(Plain-text document sources)
= Beginning of Section =

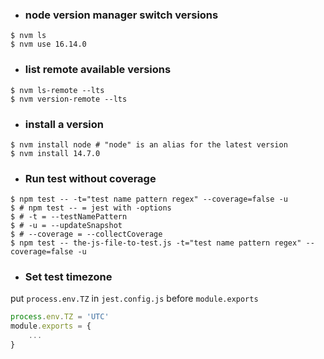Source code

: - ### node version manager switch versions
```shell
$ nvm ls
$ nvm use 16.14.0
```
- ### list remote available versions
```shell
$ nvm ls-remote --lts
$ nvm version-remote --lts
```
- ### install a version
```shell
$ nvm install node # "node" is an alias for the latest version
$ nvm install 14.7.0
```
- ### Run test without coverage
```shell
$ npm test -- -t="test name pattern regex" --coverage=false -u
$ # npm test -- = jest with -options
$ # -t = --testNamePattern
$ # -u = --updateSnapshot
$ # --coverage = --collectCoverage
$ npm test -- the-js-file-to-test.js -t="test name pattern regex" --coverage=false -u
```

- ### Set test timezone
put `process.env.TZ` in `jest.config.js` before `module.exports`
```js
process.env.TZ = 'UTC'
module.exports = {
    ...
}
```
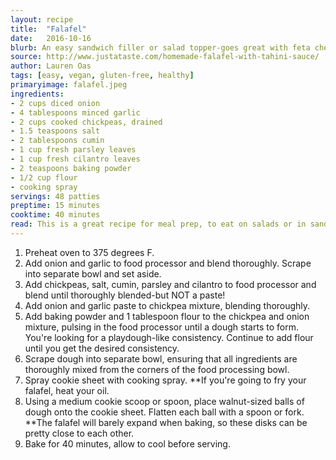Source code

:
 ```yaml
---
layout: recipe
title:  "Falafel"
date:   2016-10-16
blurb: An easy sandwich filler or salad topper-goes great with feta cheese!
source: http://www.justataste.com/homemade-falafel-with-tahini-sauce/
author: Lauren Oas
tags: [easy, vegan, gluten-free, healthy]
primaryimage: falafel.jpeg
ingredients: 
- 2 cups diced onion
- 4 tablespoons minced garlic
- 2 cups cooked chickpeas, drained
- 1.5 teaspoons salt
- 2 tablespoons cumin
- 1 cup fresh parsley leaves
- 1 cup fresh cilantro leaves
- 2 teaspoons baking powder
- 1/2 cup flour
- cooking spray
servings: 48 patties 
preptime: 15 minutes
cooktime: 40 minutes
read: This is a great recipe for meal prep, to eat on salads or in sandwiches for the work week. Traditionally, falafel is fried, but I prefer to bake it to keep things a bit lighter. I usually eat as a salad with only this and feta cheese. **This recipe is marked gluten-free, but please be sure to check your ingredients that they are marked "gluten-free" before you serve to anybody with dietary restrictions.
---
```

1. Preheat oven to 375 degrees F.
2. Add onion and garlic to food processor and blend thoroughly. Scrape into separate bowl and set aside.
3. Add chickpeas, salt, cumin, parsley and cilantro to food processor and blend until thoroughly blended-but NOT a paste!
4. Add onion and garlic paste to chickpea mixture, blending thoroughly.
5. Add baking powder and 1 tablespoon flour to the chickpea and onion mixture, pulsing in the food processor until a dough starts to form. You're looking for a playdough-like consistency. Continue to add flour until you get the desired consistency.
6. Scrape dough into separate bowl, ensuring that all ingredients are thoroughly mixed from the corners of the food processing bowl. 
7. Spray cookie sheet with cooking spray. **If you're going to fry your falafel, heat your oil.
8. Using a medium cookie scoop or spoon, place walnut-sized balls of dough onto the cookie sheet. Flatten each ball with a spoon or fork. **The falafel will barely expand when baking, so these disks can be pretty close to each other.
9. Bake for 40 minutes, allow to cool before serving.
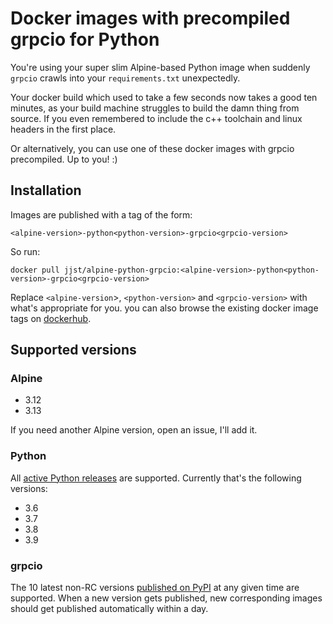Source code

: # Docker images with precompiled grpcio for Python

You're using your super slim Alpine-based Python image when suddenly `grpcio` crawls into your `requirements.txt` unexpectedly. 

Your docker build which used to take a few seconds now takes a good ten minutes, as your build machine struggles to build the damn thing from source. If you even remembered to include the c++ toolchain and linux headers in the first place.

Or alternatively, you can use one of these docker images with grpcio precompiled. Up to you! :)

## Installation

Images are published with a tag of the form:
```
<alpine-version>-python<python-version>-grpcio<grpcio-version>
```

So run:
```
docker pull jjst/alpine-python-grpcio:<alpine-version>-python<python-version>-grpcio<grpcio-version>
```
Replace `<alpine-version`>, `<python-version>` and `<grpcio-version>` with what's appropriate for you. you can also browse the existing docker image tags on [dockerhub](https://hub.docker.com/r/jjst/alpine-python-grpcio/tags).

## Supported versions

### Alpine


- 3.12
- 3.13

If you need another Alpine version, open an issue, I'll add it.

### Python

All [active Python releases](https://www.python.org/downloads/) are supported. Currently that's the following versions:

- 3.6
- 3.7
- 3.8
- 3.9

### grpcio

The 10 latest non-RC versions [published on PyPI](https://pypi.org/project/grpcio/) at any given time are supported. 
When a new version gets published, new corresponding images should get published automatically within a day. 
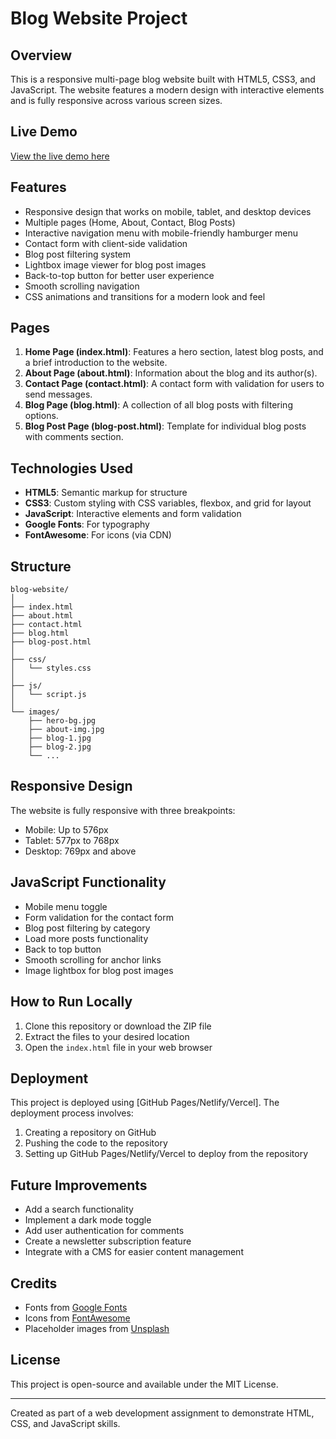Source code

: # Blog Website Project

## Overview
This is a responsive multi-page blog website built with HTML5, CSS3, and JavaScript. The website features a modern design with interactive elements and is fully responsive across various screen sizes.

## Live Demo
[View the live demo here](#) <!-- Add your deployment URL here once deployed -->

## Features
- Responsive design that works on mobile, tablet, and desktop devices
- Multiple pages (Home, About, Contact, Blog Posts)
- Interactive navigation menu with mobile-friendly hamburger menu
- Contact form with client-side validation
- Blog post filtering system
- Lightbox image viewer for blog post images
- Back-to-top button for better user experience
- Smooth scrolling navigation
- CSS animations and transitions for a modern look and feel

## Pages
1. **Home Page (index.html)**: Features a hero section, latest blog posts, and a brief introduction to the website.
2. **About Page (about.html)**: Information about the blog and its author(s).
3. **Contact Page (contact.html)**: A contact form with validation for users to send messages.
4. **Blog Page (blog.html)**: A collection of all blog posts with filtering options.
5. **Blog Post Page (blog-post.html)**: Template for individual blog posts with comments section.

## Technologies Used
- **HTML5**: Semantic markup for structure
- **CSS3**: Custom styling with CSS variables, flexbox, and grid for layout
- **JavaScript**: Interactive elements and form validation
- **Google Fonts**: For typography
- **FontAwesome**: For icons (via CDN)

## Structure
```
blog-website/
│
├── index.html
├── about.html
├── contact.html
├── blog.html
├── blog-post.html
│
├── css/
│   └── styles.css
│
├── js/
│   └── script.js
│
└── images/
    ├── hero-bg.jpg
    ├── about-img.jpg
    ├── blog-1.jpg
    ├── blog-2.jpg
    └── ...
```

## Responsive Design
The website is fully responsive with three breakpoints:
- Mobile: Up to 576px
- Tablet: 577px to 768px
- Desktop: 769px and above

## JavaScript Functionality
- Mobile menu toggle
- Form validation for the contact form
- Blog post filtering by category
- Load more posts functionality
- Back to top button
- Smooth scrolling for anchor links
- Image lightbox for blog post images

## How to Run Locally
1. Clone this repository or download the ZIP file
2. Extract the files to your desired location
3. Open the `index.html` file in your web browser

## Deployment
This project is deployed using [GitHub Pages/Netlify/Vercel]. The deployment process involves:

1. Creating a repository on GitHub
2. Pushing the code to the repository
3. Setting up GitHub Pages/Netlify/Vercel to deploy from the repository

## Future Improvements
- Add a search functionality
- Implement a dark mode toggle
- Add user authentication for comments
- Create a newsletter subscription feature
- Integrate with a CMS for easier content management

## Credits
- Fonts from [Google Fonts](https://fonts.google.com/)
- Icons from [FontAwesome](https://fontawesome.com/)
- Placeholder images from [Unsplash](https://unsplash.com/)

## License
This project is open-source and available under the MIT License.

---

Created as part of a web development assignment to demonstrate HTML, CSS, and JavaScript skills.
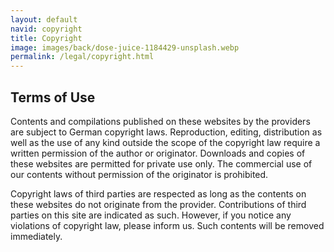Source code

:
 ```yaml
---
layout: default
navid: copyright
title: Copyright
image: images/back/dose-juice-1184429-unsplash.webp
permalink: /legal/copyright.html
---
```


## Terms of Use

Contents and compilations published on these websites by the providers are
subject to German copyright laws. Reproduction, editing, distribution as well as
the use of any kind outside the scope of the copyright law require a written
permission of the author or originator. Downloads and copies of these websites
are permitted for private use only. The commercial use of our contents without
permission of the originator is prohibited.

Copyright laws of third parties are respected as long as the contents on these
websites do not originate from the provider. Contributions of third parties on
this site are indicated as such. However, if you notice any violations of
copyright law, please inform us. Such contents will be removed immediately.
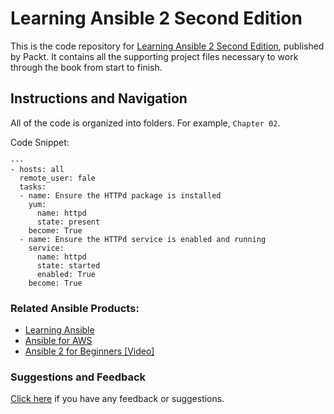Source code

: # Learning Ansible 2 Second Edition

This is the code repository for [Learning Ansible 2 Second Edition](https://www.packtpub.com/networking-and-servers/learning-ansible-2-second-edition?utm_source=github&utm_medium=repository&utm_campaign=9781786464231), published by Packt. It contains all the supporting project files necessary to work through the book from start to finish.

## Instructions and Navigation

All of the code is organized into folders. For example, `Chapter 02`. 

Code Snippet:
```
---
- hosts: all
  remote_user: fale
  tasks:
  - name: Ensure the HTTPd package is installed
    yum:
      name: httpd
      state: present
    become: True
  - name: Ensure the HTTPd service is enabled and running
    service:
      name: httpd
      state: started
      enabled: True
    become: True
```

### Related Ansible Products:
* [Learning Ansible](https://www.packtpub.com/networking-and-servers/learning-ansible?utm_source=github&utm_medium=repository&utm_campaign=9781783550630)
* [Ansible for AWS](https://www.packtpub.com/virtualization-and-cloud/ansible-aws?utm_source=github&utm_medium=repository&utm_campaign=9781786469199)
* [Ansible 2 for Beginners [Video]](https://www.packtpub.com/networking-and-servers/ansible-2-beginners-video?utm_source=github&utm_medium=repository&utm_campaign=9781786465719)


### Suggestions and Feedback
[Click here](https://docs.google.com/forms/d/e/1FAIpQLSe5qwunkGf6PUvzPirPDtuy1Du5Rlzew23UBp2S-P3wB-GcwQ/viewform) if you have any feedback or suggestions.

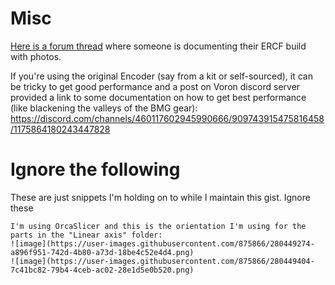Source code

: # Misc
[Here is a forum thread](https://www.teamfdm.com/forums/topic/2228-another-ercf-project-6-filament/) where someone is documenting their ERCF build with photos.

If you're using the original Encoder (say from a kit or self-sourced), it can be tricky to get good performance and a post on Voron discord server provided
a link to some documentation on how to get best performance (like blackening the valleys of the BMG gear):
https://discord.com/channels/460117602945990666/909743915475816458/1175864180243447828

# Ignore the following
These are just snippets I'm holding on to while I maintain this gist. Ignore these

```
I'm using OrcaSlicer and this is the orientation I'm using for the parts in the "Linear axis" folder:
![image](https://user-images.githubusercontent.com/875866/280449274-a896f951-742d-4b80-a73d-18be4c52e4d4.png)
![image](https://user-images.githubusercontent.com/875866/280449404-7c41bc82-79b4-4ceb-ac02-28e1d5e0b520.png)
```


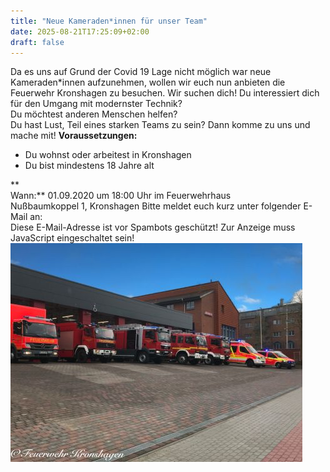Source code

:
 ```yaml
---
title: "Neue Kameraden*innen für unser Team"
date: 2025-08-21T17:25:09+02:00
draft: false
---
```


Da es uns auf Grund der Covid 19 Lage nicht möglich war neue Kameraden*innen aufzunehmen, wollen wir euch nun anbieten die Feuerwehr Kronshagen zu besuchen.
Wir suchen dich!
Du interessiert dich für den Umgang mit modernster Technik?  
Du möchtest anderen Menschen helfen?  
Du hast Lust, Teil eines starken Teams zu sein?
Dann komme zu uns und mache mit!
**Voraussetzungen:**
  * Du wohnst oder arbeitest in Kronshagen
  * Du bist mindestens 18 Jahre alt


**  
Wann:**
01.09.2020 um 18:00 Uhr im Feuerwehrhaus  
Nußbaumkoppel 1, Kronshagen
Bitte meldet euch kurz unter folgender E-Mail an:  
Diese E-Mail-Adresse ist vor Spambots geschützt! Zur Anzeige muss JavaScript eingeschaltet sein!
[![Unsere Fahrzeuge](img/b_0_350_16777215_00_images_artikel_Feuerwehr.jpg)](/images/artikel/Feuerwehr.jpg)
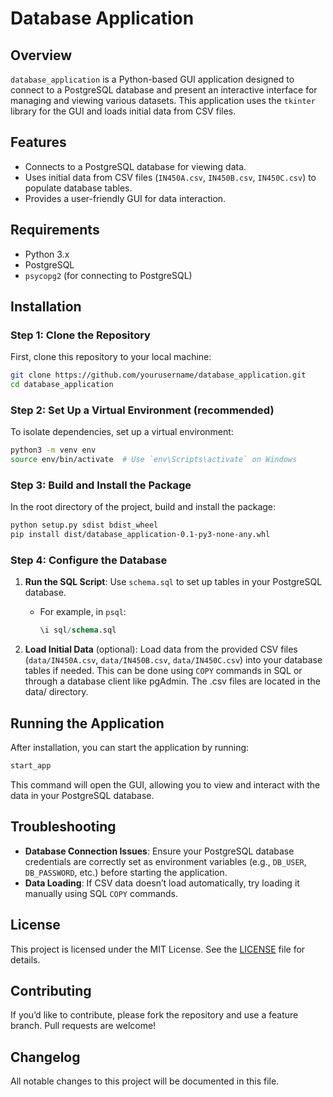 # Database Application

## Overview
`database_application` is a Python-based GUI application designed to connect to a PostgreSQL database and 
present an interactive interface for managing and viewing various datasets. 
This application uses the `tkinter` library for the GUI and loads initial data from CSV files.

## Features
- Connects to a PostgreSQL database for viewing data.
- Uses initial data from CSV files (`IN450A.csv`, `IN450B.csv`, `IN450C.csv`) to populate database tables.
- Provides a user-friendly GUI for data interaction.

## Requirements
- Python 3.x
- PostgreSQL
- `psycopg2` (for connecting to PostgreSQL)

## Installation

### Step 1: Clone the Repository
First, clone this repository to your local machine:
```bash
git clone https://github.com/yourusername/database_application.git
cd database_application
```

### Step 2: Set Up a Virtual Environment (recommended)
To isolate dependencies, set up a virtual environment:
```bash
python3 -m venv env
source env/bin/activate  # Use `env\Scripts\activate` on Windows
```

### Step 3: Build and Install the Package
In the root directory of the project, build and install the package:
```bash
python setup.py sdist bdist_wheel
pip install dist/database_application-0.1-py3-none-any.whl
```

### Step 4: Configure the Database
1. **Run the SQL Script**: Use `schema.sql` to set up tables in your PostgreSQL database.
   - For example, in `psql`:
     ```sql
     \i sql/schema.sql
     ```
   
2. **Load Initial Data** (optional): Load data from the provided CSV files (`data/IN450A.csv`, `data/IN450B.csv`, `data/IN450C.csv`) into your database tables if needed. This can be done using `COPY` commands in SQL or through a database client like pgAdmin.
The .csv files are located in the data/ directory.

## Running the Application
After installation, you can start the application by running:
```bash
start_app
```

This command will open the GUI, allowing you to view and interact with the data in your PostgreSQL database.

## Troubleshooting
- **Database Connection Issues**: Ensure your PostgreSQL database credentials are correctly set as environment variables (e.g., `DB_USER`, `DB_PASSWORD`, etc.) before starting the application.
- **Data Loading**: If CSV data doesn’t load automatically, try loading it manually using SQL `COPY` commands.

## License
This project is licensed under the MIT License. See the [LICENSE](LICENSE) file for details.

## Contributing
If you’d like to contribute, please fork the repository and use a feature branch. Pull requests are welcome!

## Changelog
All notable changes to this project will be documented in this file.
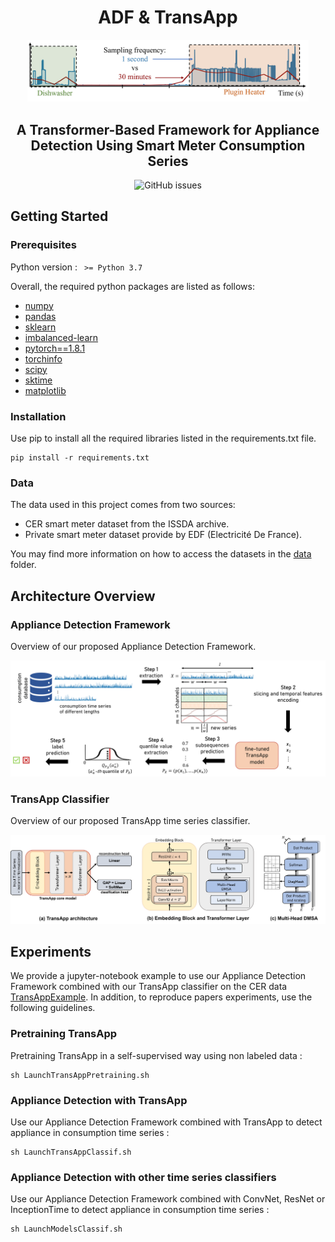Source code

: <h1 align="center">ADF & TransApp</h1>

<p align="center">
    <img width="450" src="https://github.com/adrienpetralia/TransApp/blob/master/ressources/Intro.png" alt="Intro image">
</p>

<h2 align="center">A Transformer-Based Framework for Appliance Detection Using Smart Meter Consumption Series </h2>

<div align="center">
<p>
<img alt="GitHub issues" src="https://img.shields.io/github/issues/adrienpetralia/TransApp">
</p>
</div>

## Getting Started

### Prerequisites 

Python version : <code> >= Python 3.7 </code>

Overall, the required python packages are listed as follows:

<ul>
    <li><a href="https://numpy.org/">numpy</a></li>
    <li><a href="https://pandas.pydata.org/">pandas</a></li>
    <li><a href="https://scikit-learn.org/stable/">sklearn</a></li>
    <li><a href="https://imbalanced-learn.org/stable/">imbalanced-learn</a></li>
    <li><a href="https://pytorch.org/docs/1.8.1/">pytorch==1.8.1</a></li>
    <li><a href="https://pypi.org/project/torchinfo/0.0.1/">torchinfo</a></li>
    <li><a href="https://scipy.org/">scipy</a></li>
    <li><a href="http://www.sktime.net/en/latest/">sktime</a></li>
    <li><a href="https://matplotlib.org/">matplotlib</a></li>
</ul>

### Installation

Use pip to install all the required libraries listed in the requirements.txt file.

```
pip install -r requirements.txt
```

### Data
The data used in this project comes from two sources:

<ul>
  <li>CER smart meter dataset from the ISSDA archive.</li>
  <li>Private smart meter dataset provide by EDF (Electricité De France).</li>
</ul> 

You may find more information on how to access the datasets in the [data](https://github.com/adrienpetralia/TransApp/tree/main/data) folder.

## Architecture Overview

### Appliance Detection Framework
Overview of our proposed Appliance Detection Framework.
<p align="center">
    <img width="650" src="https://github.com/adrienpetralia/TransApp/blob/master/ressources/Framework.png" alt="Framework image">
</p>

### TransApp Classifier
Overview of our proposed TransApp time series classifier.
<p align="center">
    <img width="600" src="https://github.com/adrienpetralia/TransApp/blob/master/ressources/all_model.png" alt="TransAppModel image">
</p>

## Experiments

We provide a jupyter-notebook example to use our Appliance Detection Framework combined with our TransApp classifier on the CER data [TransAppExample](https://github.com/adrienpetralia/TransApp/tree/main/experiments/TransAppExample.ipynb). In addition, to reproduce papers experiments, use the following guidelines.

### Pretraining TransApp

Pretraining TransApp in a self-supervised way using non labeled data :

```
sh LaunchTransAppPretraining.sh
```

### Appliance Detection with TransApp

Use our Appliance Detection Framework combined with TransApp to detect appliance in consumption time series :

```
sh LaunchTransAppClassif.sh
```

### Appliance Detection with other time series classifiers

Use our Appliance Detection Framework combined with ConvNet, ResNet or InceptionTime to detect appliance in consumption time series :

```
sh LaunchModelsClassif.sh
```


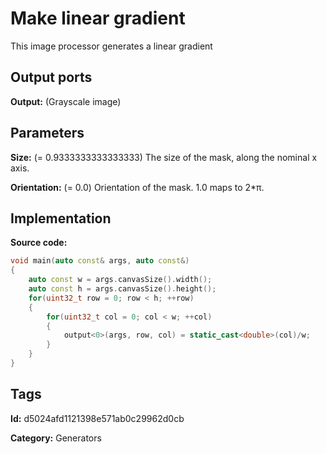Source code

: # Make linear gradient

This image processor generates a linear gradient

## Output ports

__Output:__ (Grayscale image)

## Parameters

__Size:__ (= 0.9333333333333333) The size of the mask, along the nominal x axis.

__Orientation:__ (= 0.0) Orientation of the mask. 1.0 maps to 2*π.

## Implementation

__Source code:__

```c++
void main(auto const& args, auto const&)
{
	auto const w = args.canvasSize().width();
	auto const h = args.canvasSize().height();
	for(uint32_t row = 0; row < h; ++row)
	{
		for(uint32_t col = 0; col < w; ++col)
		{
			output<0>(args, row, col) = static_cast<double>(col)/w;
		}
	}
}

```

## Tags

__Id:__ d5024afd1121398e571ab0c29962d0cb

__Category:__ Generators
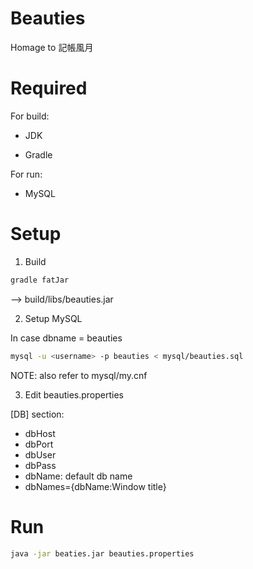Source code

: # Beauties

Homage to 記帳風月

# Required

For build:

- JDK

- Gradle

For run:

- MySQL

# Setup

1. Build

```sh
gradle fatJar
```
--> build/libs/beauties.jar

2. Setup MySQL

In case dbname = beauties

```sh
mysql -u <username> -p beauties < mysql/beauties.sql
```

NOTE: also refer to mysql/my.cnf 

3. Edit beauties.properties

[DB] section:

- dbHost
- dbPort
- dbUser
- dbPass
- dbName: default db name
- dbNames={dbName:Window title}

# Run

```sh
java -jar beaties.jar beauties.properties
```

= End of Section =

Brief: Show every line in the entries above that contains the string "scrolling".

Written solution:
- Smooth scrolling navigation
- Smooth scrolling for anchor links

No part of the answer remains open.